The dangerous appeal of nostalgia
Trevor's Take
Trevor Hutchinson is a writer, musician and not-for-profit executive. He lives in Lindsay with his wife and three of their children.
I was having lunch in Lindsay the other week at the Pie Eyed Monk. While thoroughly enjoying my meal, my mind wandered back some 45 years, to when it was not a beautifully renovated spot and was a rough-around-the-edges pool hall and arcade. I was flooded with sensory memories of opening a 25-cent glass bottle of Coke, playing pinball and admiring the mysterious pool-playing men coming and going. That rush of nostalgia seemed more intense than the tasty pizza I was eating.

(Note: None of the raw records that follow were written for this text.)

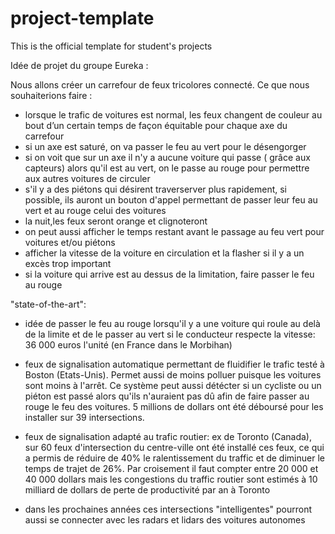 # project-template
This is the official template for student's projects

Idée de projet du groupe Eureka :

Nous allons créer un carrefour de feux tricolores connecté. Ce que nous souhaiterions faire :
- lorsque le trafic de voitures est normal, les feux changent de couleur au bout d’un certain temps de façon équitable pour chaque axe du carrefour
- si un axe est saturé, on va passer le feu au vert pour le désengorger
- si on voit que sur un axe il n'y a aucune voiture qui passe ( grâce aux capteurs) alors qu'il est au vert, on le passe au rouge pour permettre aux autres voitures de circuler
- s'il y a des piétons qui désirent traverserver plus rapidement, si possible, ils auront un bouton d'appel permettant de passer leur feu au vert et au rouge celui des voitures
- la nuit,les feux seront orange et clignoteront
- on peut aussi afficher le temps restant avant le passage au feu vert pour voitures et/ou piétons
- afficher la vitesse de la voiture en circulation et la flasher si il y a un excès trop important
- si la voiture qui arrive est au dessus de la limitation, faire passer le feu au rouge



"state-of-the-art":
- idée de passer le feu au rouge lorsqu'il y a une voiture qui roule au delà de la limite et de le passer au vert si le conducteur respecte la vitesse: 36 000 euros l'unité (en France dans le Morbihan)
- feux de signalisation automatique permettant de fluidifier le trafic testé à Boston (Etats-Unis). Permet aussi de moins polluer puisque les voitures sont moins à l'arrêt. Ce système peut aussi détécter si un cycliste ou un piéton est passé alors qu'ils n'auraient pas dû afin de faire passer au rouge le feu des voitures. 5 millions de dollars ont été déboursé pour les installer sur 39 intersections.
- feux de signalisation adapté au trafic routier: ex de Toronto (Canada), sur 60 feux d'intersection du centre-ville ont été installé ces feux, ce qui a permis de réduire de 40% le ralentissement du traffic et de diminuer le temps de trajet de 26%. Par croisement il faut compter entre 20 000 et 40 000 dollars mais les congestions du traffic routier sont estimés à 10 milliard de dollars de perte de productivité par an à Toronto

- dans les prochaines années ces intersections "intelligentes" pourront aussi se connecter avec les radars et lidars des voitures autonomes
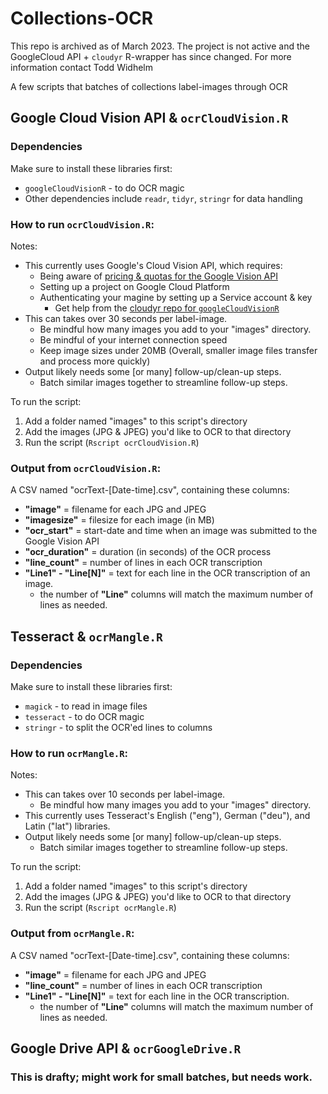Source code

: # Collections-OCR

This repo is archived as of March 2023. The project is not active and the GoogleCloud API + `cloudyr` R-wrapper has since changed.
For more information contact Todd Widhelm

A few scripts that batches of collections label-images through OCR

## Google Cloud Vision API & `ocrCloudVision.R`
### Dependencies 
Make sure to install these libraries first:
- `googleCloudVisionR` - to do OCR magic 
- Other dependencies include `readr`, `tidyr`, `stringr` for data handling

### How to run `ocrCloudVision.R`:
Notes:
- This currently uses Google's Cloud Vision API, which requires:
  - Being aware of [pricing & quotas for the Google Vision API](https://cloud.google.com/vision/pricing)
  - Setting up a project on Google Cloud Platform
  - Authenticating your magine by setting up a Service account & key 
    - Get help from the [cloudyr repo for `googleCloudVisionR`](https://cloudyr.github.io/googleCloudVisionR/)
- This can takes over 30 seconds per label-image.
  - Be mindful how many images you add to your "images" directory.
  - Be mindful of your internet connection speed
  - Keep image sizes under 20MB
    (Overall, smaller image files transfer and process more quickly)
- Output likely needs some [or many] follow-up/clean-up steps.
  - Batch similar images together to streamline follow-up steps.

To run the script:
1. Add a folder named "images" to this script's directory
2. Add the images (JPG & JPEG) you'd like to OCR to that directory
3. Run the script (`Rscript ocrCloudVision.R`)

### Output from `ocrCloudVision.R`:
A CSV named "ocrText-[Date-time].csv", containing these columns:
- **"image"** = filename for each JPG and JPEG
- **"imagesize"** = filesize for each image (in MB)
- **"ocr_start"** = start-date and time when an image was submitted to the Google Vision API
- **"ocr_duration"** = duration (in seconds) of the OCR process
- **"line_count"** = number of lines in each OCR transcription
- **"Line1" - "Line[N]"** = text for each line in the OCR transcription of an image.
  - the number of **"Line"** columns will match the maximum number of lines as needed.


## Tesseract & `ocrMangle.R`
### Dependencies 
Make sure to install these libraries first:
- `magick` - to read in image files
- `tesseract` - to do OCR magic 
- `stringr` - to split the OCR'ed lines to columns

### How to run `ocrMangle.R`:
Notes:
- This can takes over 10 seconds per label-image.
  - Be mindful how many images you add to your "images" directory.
- This currently uses Tesseract's English ("eng"), German ("deu"), and Latin ("lat") libraries. 
- Output likely needs some [or many] follow-up/clean-up steps.
  - Batch similar images together to streamline follow-up steps.

To run the script:
1. Add a folder named "images" to this script's directory
2. Add the images (JPG & JPEG) you'd like to OCR to that directory
3. Run the script (`Rscript ocrMangle.R`)

### Output from `ocrMangle.R`:
A CSV named "ocrText-[Date-time].csv", containing these columns:
- **"image"** = filename for each JPG and JPEG
- **"line_count"** = number of lines in each OCR transcription
- **"Line1" - "Line[N]"** = text for each line in the OCR transcription.
  - the number of **"Line"** columns will match the maximum number of lines as needed.


## Google Drive API & `ocrGoogleDrive.R`
### This is drafty; might work for small batches, but needs work.
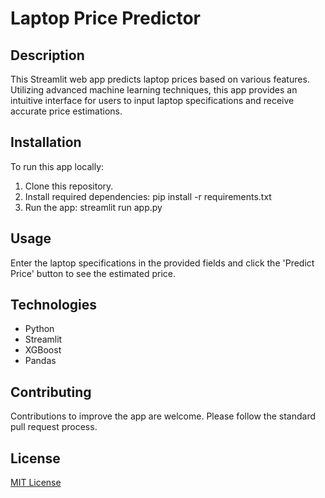 # Laptop Price Predictor

## Description
This Streamlit web app predicts laptop prices based on various features. Utilizing advanced machine learning techniques, this app provides an intuitive interface for users to input laptop specifications and receive accurate price estimations.

## Installation
To run this app locally:
1. Clone this repository.
2. Install required dependencies: pip install -r requirements.txt
3. Run the app: streamlit run app.py


## Usage
Enter the laptop specifications in the provided fields and click the 'Predict Price' button to see the estimated price.

## Technologies
- Python
- Streamlit
- XGBoost
- Pandas

## Contributing
Contributions to improve the app are welcome. Please follow the standard pull request process.

## License
[MIT License](LICENSE)



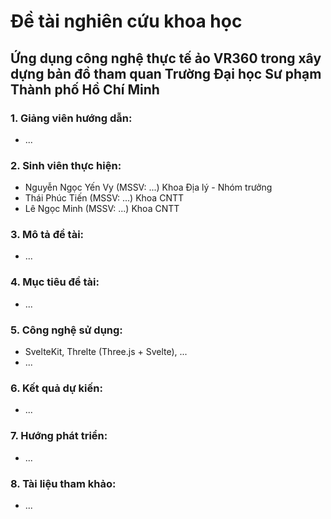 # Đề tài nghiên cứu khoa học
## Ứng dụng công nghệ thực tế ảo VR360 trong xây dựng bản đồ tham quan Trường Đại học Sư phạm Thành phố Hồ Chí Minh

### 1. Giảng viên hướng dẫn:
- ...

### 2. Sinh viên thực hiện:
- Nguyễn Ngọc Yến Vy (MSSV: ...) Khoa Địa lý - Nhóm trưởng
- Thái Phúc Tiến (MSSV: ...) Khoa CNTT
- Lê Ngọc Minh (MSSV: ...) Khoa CNTT

### 3. Mô tả đề tài:
- ...

### 4. Mục tiêu đề tài:
- ...

### 5. Công nghệ sử dụng:
- SvelteKit, Threlte (Three.js + Svelte), ...
- ...

### 6. Kết quả dự kiến:
- ...

### 7. Hướng phát triển:
- ...

### 8. Tài liệu tham khảo:
- ...
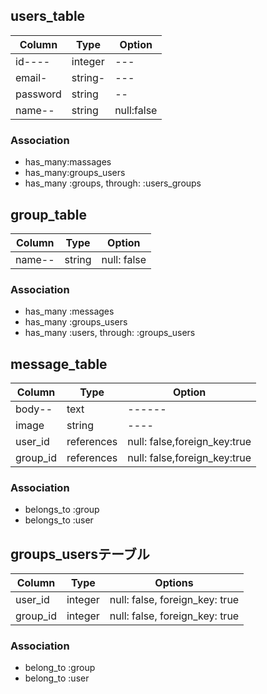 ## users_table

|Column|Type|Option|
|------|----|------|
|id----|integer|---|
|email-|string-|---|
|password|string|--|
|name--|string|null:false|

### Association
- has_many:massages
- has_many:groups_users
- has_many :groups, through: :users_groups

## group_table
|Column|Type|Option|
|------|----|------|
|name--|string|null: false|

### Association
- has_many :messages
- has_many :groups_users
- has_many :users, through: :groups_users

## message_table
|Column|Type|Option|
|------|----|------|
|body--|text|------|
|image|string|----|
|user_id|references|null: false,foreign_key:true|
|group_id|references|null: false,foreign_key:true|

### Association
- belongs_to :group
- belongs_to :user

## groups_usersテーブル

|Column|Type|Options|
|------|----|-------|
|user_id|integer|null: false, foreign_key: true|
|group_id|integer|null: false, foreign_key: true|

### Association
- belong_to :group
- belong_to :user
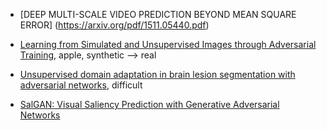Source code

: 

- [DEEP MULTI-SCALE VIDEO PREDICTION BEYOND MEAN SQUARE ERROR] (https://arxiv.org/pdf/1511.05440.pdf)
- [Learning from Simulated and Unsupervised Images through Adversarial Training](https://arxiv.org/pdf/1612.07828.pdf), apple, synthetic --> real
- [Unsupervised domain adaptation in brain lesion segmentation with adversarial networks](https://arxiv.org/pdf/1612.08894.pdf), difficult

- [SalGAN: Visual Saliency Prediction with Generative Adversarial Networks](https://arxiv.org/pdf/1701.01081.pdf)
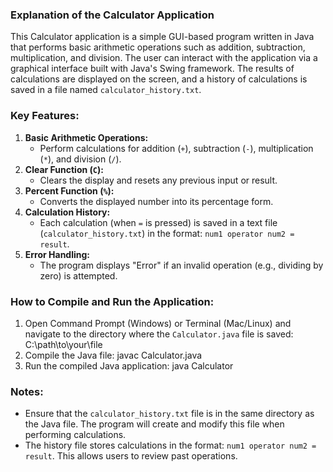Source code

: ### Explanation of the Calculator Application
This Calculator application is a simple GUI-based program written in Java that performs basic arithmetic operations such as addition, subtraction, multiplication, and division. The user can interact with the application via a graphical interface built with Java's Swing framework. The results of calculations are displayed on the screen, and a history of calculations is saved in a file named `calculator_history.txt`.

### Key Features:
1. **Basic Arithmetic Operations:**
   - Perform calculations for addition (`+`), subtraction (`-`), multiplication (`*`), and division (`/`).
2. **Clear Function (`C`):**
   - Clears the display and resets any previous input or result.
3. **Percent Function (`%`):**
   - Converts the displayed number into its percentage form.
4. **Calculation History:**
   - Each calculation (when `=` is pressed) is saved in a text file (`calculator_history.txt`) in the format: `num1 operator num2 = result`.
5. **Error Handling:**
   - The program displays "Error" if an invalid operation (e.g., dividing by zero) is attempted.

### How to Compile and Run the Application:
1. Open Command Prompt (Windows) or Terminal (Mac/Linux) and navigate to the directory where the `Calculator.java` file is saved:
  C:\path\to\your\file
2. Compile the Java file:
   javac Calculator.java
3. Run the compiled Java application:
   java Calculator

### Notes:
- Ensure that the `calculator_history.txt` file is in the same directory as the Java file. The program will create and modify this file when performing calculations.
- The history file stores calculations in the format: `num1 operator num2 = result`. This allows users to review past operations.
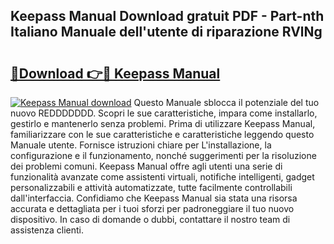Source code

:## Keepass Manual Download gratuit PDF - Part-nth Italiano Manuale dell'utente di riparazione RVlNg

# <h2><a href="http://df95oj.blite.top/?on=Keepass+Manual">🔗Download 👉🔴 Keepass Manual</a></h2>

[![Keepass Manual download](https://i.imgur.com/lujVjoI.png)](http://df95oj.blite.top/?on=Keepass+Manual)
Questo Manuale sblocca il potenziale del tuo nuovo REDDDDDDD. Scopri le sue caratteristiche, impara come installarlo, gestirlo e mantenerlo senza problemi. Prima di utilizzare Keepass Manual, familiarizzare con le sue caratteristiche e caratteristiche leggendo questo Manuale utente. Fornisce istruzioni chiare per L'installazione, la configurazione e il funzionamento, nonché suggerimenti per la risoluzione dei problemi comuni. Keepass Manual offre agli utenti una serie di funzionalità avanzate come assistenti virtuali, notifiche intelligenti, gadget personalizzabili e attività automatizzate, tutte facilmente controllabili dall'interfaccia. Confidiamo che Keepass Manual sia stata una risorsa accurata e dettagliata per i tuoi sforzi per padroneggiare il tuo nuovo dispositivo. In caso di domande o dubbi, contattare il nostro team di assistenza clienti.
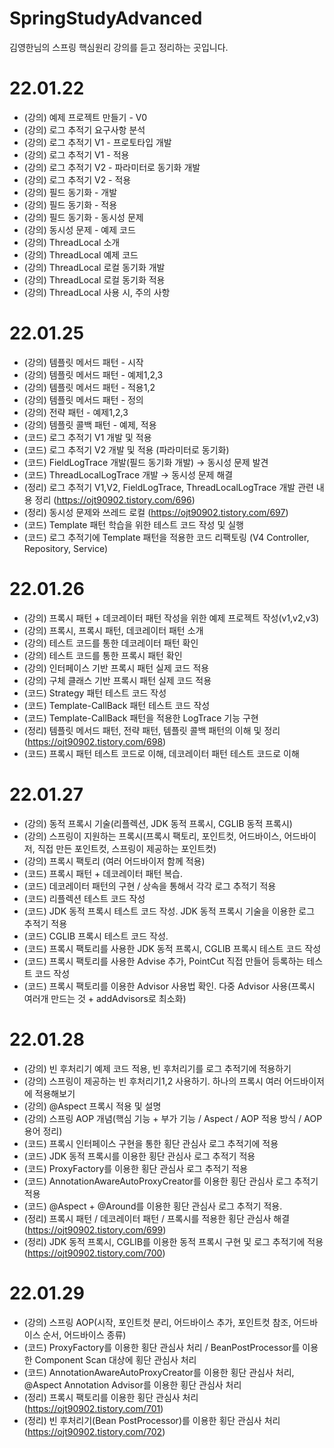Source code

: # SpringStudyAdvanced
김영한님의 스프링 핵심원리 강의를 듣고 정리하는 곳입니다.


# 22.01.22
- (강의) 예제 프로젝트 만들기 - V0
- (강의) 로그 추적기 요구사항 분석
- (강의) 로그 추적기 V1 - 프로토타입 개발
- (강의) 로그 추적기 V1 - 적용
- (강의) 로그 추적기 V2 - 파라미터로 동기화 개발
- (강의) 로그 추적기 V2 - 적용
- (강의) 필드 동기화 - 개발
- (강의) 필드 동기화 - 적용
- (강의) 필드 동기화 - 동시성 문제
- (강의) 동시성 문제 - 예제 코드
- (강의) ThreadLocal 소개
- (강의) ThreadLocal 예제 코드
- (강의) ThreadLocal 로컬 동기화 개발
- (강의) ThreadLocal 로컬 동기화 적용
- (강의) ThreadLocal 사용 시, 주의 사항

# 22.01.25
- (강의) 템플릿 메서드 패턴 - 시작
- (강의) 템플릿 메서드 패턴 - 예제1,2,3
- (강의) 템플릿 메서드 패턴 - 적용1,2
- (강의) 템플릿 메서드 패턴 - 정의
- (강의) 전략 패턴 - 예제1,2,3
- (강의) 템플릿 콜백 패턴 - 예제, 적용 
- (코드) 로그 추적기 V1 개발 및 적용
- (코드) 로그 추적기 V2 개발 및 적용 (파라미터로 동기화)
- (코드) FieldLogTrace 개발(필드 동기화 개발) → 동시성 문제 발견
- (코드) ThreadLocalLogTrace 개발 → 동시성 문제 해결 
- (정리) 로그 추적기 V1,V2, FieldLogTrace, ThreadLocalLogTrace 개발 관련 내용 정리 (https://ojt90902.tistory.com/696)
- (정리) 동시성 문제와 쓰레드 로컬 (https://ojt90902.tistory.com/697)
- (코드) Template 패턴 학습을 위한 테스트 코드 작성 및 실행
- (코드) 로그 추적기에 Template 패턴을 적용한 코드 리팩토링 (V4 Controller, Repository, Service)


# 22.01.26
- (강의) 프록시 패턴 + 데코레이터 패턴 작성을 위한 예제 프로젝트 작성(v1,v2,v3)
- (강의) 프록시, 프록시 패턴, 데코레이터 패턴 소개
- (강의) 테스트 코드를 통한 데코레이터 패턴 확인
- (강의) 테스트 코드를 통한 프록시 패턴 확인
- (강의) 인터페이스 기반 프록시 패턴 실제 코드 적용
- (강의) 구체 클래스 기반 프록시 패턴 실제 코드 적용
- (코드) Strategy 패턴 테스트 코드 작성
- (코드) Template-CallBack 패턴 테스트 코드 작성
- (코드) Template-CallBack 패턴을 적용한 LogTrace 기능 구현 
- (정리) 템플릿 메서드 패턴, 전략 패턴, 템플릿 콜백 패턴의 이해 및 정리(https://ojt90902.tistory.com/698)
- (코드) 프록시 패턴 테스트 코드로 이해, 데코레이터 패턴 테스트 코드로 이해


# 22.01.27
- (강의) 동적 프록시 기술(리플렉션, JDK 동적 프록시, CGLIB 동적 프록시)
- (강의) 스프링이 지원하는 프록시(프록시 팩토리, 포인트컷, 어드바이스, 어드바이저, 직접 만든 포인트컷, 스프링이 제공하는 포인트컷)
- (강의) 프록시 팩토리 (여러 어드바이저 함께 적용) 
- (코드) 프록시 패턴 + 데코레이터 패턴 복습.
- (코드) 데코레이터 패턴의 구현 / 상속을 통해서 각각 로그 추적기 적용
- (코드) 리플렉션 테스트 코드 작성
- (코드) JDK 동적 프록시 테스트 코드 작성. JDK 동적 프록시 기술을 이용한 로그 추적기 적용
- (코드) CGLIB 프록시 테스트 코드 작성. 
- (코드) 프록시 팩토리를 사용한 JDK 동적 프록시, CGLIB 프록시 테스트 코드 작성
- (코드) 프록시 팩토리를 사용한 Advise 추가, PointCut 직접 만들어 등록하는 테스트 코드 작성
- (코드) 프록시 팩토리를 이용한 Advisor 사용법 확인. 다중 Advisor 사용(프록시 여러개 만드는 것 + addAdvisors로 최소화)


# 22.01.28
- (강의) 빈 후처리기 예제 코드 적용, 빈 후처리기를 로그 추적기에 적용하기
- (강의) 스프링이 제공하는 빈 후처리기1,2 사용하기. 하나의 프록시 여러 어드바이저에 적용해보기 
- (강의) @Aspect 프록시 적용 및 설명
- (강의) 스프링 AOP 개념(핵심 기능 + 부가 기능 / Aspect / AOP 적용 방식 / AOP 용어 정리)
- (코드) 프록시 인터페이스 구현을 통한 횡단 관심사 로그 추적기에 적용
- (코드) JDK 동적 프록시를 이용한 횡단 관심사 로그 추적기 적용
- (코드) ProxyFactory를 이용한 횡단 관심사 로그 추적기 적용
- (코드) AnnotationAwareAutoProxyCreator를 이용한 횡단 관심사 로그 추적기 적용
- (코드) @Aspect + @Around를 이용한 횡단 관심사 로그 추적기 적용.
- (정리) 프록시 패턴 / 데코레이터 패턴 / 프록시를 적용한 횡단 관심사 해결(https://ojt90902.tistory.com/699)
- (정리) JDK 동적 프록시, CGLIB를 이용한 동적 프록시 구현 및 로그 추적기에 적용(https://ojt90902.tistory.com/700)


# 22.01.29
- (강의) 스프링 AOP(시작, 포인트컷 분리, 어드바이스 추가, 포인트컷 참조, 어드바이스 순서, 어드바이스 종류)
- (코드) ProxyFactory를 이용한 횡단 관심사 처리 / BeanPostProcessor를 이용한 Component Scan 대상에 횡단 관심사 처리
- (코드) AnnotationAwareAutoProxyCreator를 이용한 횡단 관심사 처리, @Aspect Annotation Advisor를 이용한 횡단 관심사 처리
- (정리) 프록시 팩토리를 이용한 횡단 관심사 처리(https://ojt90902.tistory.com/701)
- (정리) 빈 후처리기(Bean PostProcessor)를 이용한 횡단 관심사 처리(https://ojt90902.tistory.com/702)
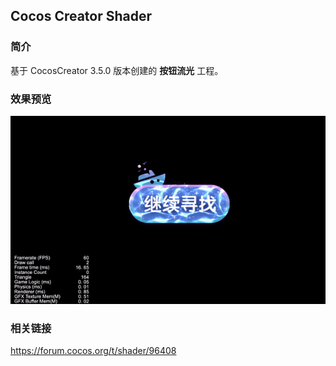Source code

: ## Cocos Creator Shader

### 简介
基于 CocosCreator 3.5.0 版本创建的 **按钮流光** 工程。

### 效果预览
![image](../../../gif/202202/2022022431.gif)

### 相关链接
https://forum.cocos.org/t/shader/96408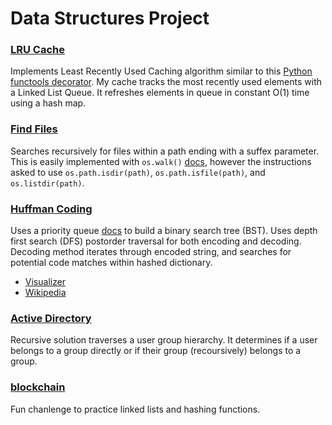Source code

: # Data Structures Project

### [LRU Cache](./01_lru_cache.py)

Implements Least Recently Used Caching algorithm similar to this [Python functools decorator](https://docs.python.org/3/library/functools.html#functools.lru_cache). My cache tracks the most recently used elements with a Linked List Queue. It refreshes elements in queue in constant O(1) time using a hash map.

### [Find Files](./02_find_files.py) 

Searches recursively for files within a path ending with a suffex parameter. This is easily implemented with `os.walk()` [docs](https://docs.python.org/3.8/library/os.html#os.walk), however the instructions asked to use `os.path.isdir(path)`, `os.path.isfile(path)`, and `os.listdir(path)`.

### [Huffman Coding](./03_huffman_coding.py) 
Uses a priority queue [docs](https://docs.python.org/3/library/asyncio-queue.html#priority-queue) to build a binary search tree (BST). Uses depth first search (DFS) postorder traversal for both encoding and decoding. Decoding method iterates through encoded string, and searches for potential code matches within hashed dictionary.
- [Visualizer](https://people.ok.ubc.ca/ylucet/DS/Huffman.html)
- [Wikipedia](https://en.wikipedia.org/wiki/Huffman_coding)

### [Active Directory](./04_active_directory.py)
Recursive solution traverses a user group hierarchy. It determines if a user belongs to a group directly or if their group (recoursively) belongs to a group.

### [blockchain](./05_blockchain.py)
Fun chanlenge to practice linked lists and hashing functions.
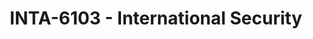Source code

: ---
layout: course
title: INTA-6103 - International Security
aliases: 
course_id: INTA-6103
permalink: /INTA-6103/
avg_difficulty: 2.29
avg_rating: 3.50
avg_workload: 3.00
course_number: 6103
---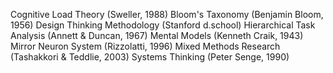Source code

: Cognitive Load Theory (Sweller, 1988)
Bloom's Taxonomy (Benjamin Bloom, 1956)
Design Thinking Methodology (Stanford d.school)
Hierarchical Task Analysis (Annett & Duncan, 1967)
Mental Models (Kenneth Craik, 1943)
Mirror Neuron System (Rizzolatti, 1996)
Mixed Methods Research (Tashakkori & Teddlie, 2003)
Systems Thinking (Peter Senge, 1990)

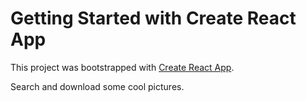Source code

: # Getting Started with Create React App

This project was bootstrapped with [Create React App](https://github.com/facebook/create-react-app).

Search and download some cool pictures.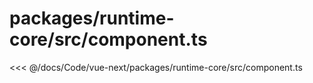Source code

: # packages/runtime-core/src/component.ts

<<< @/docs/Code/vue-next/packages/runtime-core/src/component.ts
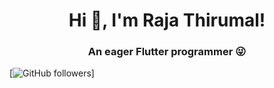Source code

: <h1 align="center"> Hi 👋, I'm Raja Thirumal!</h1>
<h3 align="center">An eager Flutter programmer 😜</h3>


[![GitHub followers](https://img.shields.io/github/followers/rajathirumal?logo=GitHub&style=for-the-badge)]

<!--
**rajathirumal/rajathirumal** is a ✨ _special_ ✨ repository because its `README.md` (this file) appears on your GitHub profile.

Here are some ideas to get you started:

- 🔭 I’m currently working on ...
- 🌱 I’m currently learning ...
- 👯 I’m looking to collaborate on ...
- 🤔 I’m looking for help with ...
- 💬 Ask me about ...
- 📫 How to reach me: ...
- 😄 Pronouns: ...
- ⚡ Fun fact: ...
-->
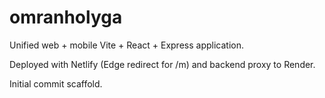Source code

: # omranholyga

Unified web + mobile Vite + React + Express application.

Deployed with Netlify (Edge redirect for /m) and backend proxy to Render.

Initial commit scaffold.
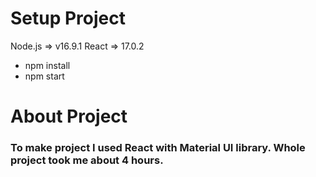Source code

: # Setup Project

Node.js => v16.9.1
React => 17.0.2

- npm install
- npm start

# About Project

### To make project I used React with Material UI library. Whole project took me about 4 hours.
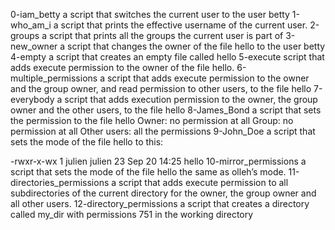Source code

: 0-iam_betty  a script that switches the current user to the user betty
1-who_am_i a script that prints the effective username of the current user.
2-groups a script that prints all the groups the current user is part of
3-new_owner a script that changes the owner of the file hello to the user betty
4-empty a script that creates an empty file called hello
5-execute script that adds execute permission to the owner of the file hello.
6-multiple_permissions a script that adds execute permission to the owner and the group owner, and read permission to other users, to the file hello
7-everybody a script that adds execution permission to the owner, the group owner and the other users, to the file hello
8-James_Bond a script that sets the permission to the file hello Owner: no permission at all
Group: no permission at all
Other users: all the permissions
9-John_Doe  a script that sets the mode of the file hello to this:

-rwxr-x-wx 1 julien julien 23 Sep 20 14:25 hello
10-mirror_permissions  a script that sets the mode of the file hello the same as olleh’s mode.
11-directories_permissions a script that adds execute permission to all subdirectories of the current directory for the owner, the group owner and all other users.
12-directory_permissions a script that creates a directory called my_dir with permissions 751 in the working directory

There are very few of us that don’t experience nostalgia: the sentimental yearning for a happier time. For many of us, our listening habits may be one giant exercise in reliving the past. As a fan of the Beatles and Led Zeppelin (the best bands ever), I have to work harder than before to find new music that isn’t just an exercise in reliving my youth.
The fact is nostalgia is a powerful force in humans. That’s not conjecture: It has been proved and quantified in multiple studies.
And that’s why advertisers and corporations will use it relentlessly. Advertisers are literally reselling our childhood to us. We are being bombarded with (according to our individual demographic profile) any number of products meant to appeal to warm and fuzzy thoughts about our past.
And that’s because there are a lot of emotional positives with nostalgia. It can provide cultural cohesion and increase a sense of belonging.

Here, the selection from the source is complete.